127 posts in 481 days

07-14-2016 11:07 PM

I’ve had my bandsaw for a while now and I want to make a circle jig. I have plans I’m going to use BUT I have a question about the material. I do have some scrap 1/2” plywood (it’s 10+ years old so way better than what’s currently sold) but it’s all a bit bowed. Since the jig plans call for doubling up the wood on parts would it work to just reverse the bow to each piece then glue/screw them in place? The bowing is minor…maybe 1/4” over a 4’ span. I did debate on getting some Baltic birch..but it’s about $40 for a 5×5 sheet of 1/2”.

Should I just spend the money on some good plywood or use what I have? I want to build it once and have it work right…not cheap out then have to re-do it or have a crappy jig.

9 replies so far

View GR8HUNTER's profile


985 posts in 133 days

#1 posted 07-14-2016 11:15 PM

maybe you can build in bracing with hinges so as you could fold it up when not in use


View TravisH's profile


438 posts in 1356 days

#2 posted 07-15-2016 01:29 AM

Your plan will work fine if you decide to go that way. No more time gong to be spent in your case using the slightly bowed sheet good versus flat based on the described construction process.

View CharleyL's profile


190 posts in 2785 days

#3 posted 07-16-2016 03:50 PM

How big of a circle do you want to cut? How accurately do you want to cut it? Will you be keeping it so you can use it again, or do you plan on throwing it into the scrap pile when you finish using it? Your circle jig quality and design will depend on the answers to these three questions.

Take the time to make a good quality, and foldable, if desired, circle jig that will do a good job this time and every time that you want to use it in the future. My shop ceiling has many jigs that I took the time to make right, so I can, and do, use them again and again. My band saw circle jig
is bungee strapped to the back side of my band saw.
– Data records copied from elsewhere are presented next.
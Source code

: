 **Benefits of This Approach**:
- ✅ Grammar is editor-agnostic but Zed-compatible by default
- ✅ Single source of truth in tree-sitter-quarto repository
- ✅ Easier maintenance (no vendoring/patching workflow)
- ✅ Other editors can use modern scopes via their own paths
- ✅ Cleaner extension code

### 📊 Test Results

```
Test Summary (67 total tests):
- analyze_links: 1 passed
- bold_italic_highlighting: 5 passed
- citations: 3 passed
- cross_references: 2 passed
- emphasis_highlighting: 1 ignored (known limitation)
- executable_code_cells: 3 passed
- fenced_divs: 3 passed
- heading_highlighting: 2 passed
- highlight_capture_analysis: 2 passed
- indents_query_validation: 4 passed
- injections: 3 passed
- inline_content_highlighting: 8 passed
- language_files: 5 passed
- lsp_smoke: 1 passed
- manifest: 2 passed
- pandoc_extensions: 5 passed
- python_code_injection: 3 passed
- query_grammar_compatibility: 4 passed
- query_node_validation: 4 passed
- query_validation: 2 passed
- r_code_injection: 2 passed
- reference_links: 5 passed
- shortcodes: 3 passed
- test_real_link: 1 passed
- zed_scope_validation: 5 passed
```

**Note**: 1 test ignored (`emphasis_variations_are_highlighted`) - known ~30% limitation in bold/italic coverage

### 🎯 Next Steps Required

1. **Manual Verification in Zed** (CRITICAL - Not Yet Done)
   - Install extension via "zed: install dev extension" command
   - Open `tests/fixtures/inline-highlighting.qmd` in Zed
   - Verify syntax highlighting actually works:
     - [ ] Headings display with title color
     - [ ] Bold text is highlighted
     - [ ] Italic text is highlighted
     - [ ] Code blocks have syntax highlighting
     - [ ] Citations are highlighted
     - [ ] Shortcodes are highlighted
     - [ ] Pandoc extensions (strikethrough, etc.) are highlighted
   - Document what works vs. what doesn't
It will make circles up to 4’ in diameter, and I made it 20 years ago. It’s another quality tool that I frequently depend on in my wood shop. I made it once, and right, 20 years ago.


View Bill White's profile

Bill White

4407 posts in 3381 days

#4 posted 07-16-2016 05:38 PM

Melamine. Done.


View Tootles's profile


780 posts in 1923 days

#5 posted 07-17-2016 03:36 AM

You possibly could reverse and glue/screw but (a) you would not know the outcome until you actually did it, and (b) would the positioning of the screws that you use to flatten the ply be in your way for the jig?

Then again, you may have answered your own question …
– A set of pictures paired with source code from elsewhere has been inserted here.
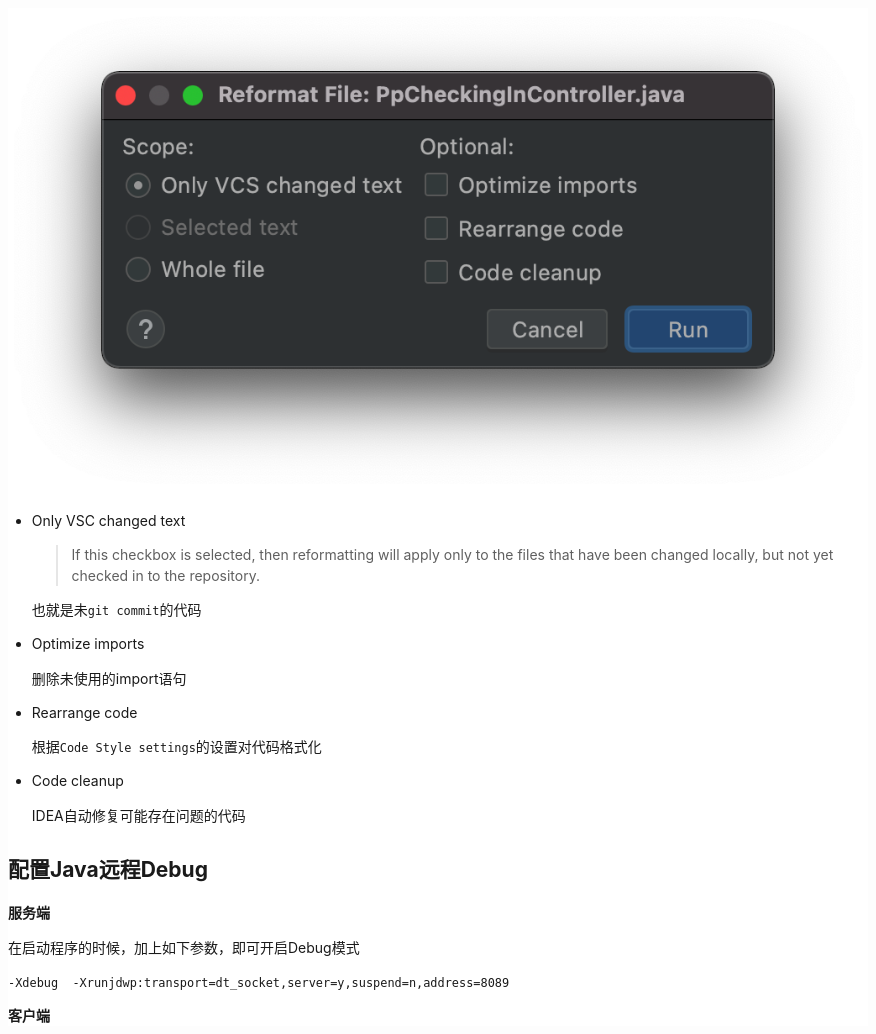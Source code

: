 ![image-20220420112438035](IDEA_assets/format_config.png)

- Only VSC changed text

  > If this checkbox is selected, then reformatting will apply only to the files that have been changed locally, but not yet checked in to the repository.

  也就是未`git commit`的代码

- Optimize imports

  删除未使用的import语句

- Rearrange code

  根据`Code Style settings`的设置对代码格式化

- Code cleanup

  IDEA自动修复可能存在问题的代码

## 配置Java远程Debug

**服务端**

在启动程序的时候，加上如下参数，即可开启Debug模式

```
-Xdebug  -Xrunjdwp:transport=dt_socket,server=y,suspend=n,address=8089
```

**客户端**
I want to build it once and have it work right…not cheap out then have to re-do it or have a crappy jig.

- Tom

I just used about 3/4” MDF for the one I made. It’s smooth and flat (and I already had the MDF in the workshop). Even if it was not completely flat, it would not have bothered me. It is mostly used by my students to cut dials for clock faces, and absolute perfection in either dimensions or squareness of the edge is not the main focus of the project.

-- I may have lost my marbles, but I still have my love of woodworking

View Rayne's profile


470 posts in 960 days

#6 posted 07-17-2016 03:45 AM

i second the use of MDF or Melamine. Both are flat and won’t move. If you go MDF, just seal it in case any kind of moisture gets on it accidentally.

View Tom's profile


127 posts in 481 days

#7 posted 07-17-2016 03:48 AM

I dropped $40 on a 5×5 of 1/2” baltic birch plywood. Going to build the jig out of that and also a table saw sled. Decided the other plywood is good for less precise uses.

View CharleyL's profile


190 posts in 2785 days

#8 posted 07-17-2016 12:34 PM

Smart move, Tom. You won’t regret it.


View Kelly's profile


1051 posts in 2365 days

#9 posted 07-30-2016 04:54 PM

I’ve made several. From that, I’ve learned you can make the jig from about anything you want. In the end, it’s as much an aesthetics thing as anything else.

Any wood shift differences between particle, ply and such are not going to be significant enough to note. Of course, if you use boards and they function as a porch roof for rain when not in use, that may not be accurate.

I would say a couple things will make it a better jig:

1) Use aluminum guides for long life (I buy 3/8” flat stock from local metal suppliers and cut a bunch of 3/4” wide guides to have on hand for jigs). Of course, hardwood works too.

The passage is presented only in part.